What you should do.
Starting with the line that contains "2. What is the", copy every line through the end of the data below, exactly and with nothing added.

Dataset entries:

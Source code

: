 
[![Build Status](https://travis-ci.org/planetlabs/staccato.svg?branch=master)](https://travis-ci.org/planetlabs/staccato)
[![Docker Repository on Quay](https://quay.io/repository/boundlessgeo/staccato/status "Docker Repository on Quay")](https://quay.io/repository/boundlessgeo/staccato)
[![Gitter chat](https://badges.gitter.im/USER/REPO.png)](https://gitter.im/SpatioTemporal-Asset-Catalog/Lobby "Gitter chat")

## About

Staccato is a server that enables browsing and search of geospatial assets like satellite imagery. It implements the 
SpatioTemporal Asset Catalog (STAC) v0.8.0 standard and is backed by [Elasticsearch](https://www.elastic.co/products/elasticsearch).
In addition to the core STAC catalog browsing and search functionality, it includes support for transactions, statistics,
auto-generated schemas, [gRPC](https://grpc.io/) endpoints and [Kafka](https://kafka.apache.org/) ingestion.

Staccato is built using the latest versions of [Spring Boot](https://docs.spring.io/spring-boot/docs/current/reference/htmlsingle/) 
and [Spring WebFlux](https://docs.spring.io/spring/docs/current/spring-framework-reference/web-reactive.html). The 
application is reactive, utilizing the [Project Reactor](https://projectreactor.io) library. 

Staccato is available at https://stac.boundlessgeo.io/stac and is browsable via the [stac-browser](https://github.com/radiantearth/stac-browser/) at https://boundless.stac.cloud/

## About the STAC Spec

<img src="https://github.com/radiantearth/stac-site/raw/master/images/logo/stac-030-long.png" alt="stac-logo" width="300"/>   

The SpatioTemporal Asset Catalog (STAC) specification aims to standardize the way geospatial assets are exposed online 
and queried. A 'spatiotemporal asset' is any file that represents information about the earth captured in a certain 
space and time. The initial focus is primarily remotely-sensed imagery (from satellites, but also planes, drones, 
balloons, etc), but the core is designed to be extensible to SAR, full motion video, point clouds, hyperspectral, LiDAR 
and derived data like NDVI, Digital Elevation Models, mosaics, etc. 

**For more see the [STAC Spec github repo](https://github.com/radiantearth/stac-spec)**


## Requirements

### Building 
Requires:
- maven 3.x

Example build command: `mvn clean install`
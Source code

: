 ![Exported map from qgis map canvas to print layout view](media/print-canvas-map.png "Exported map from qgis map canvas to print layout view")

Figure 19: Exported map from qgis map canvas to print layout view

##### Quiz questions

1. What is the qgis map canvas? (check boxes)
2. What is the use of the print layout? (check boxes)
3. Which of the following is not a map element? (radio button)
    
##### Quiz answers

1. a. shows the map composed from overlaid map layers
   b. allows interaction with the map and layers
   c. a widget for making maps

Answer below.
2. What is the use of the print layout? (check boxes)
3. Which of the following is not a map element? (radio button)
    
##### Quiz answers

1. a. shows the map composed from overlaid map layers
   b. allows interaction with the map and layers
   c. a widget for making maps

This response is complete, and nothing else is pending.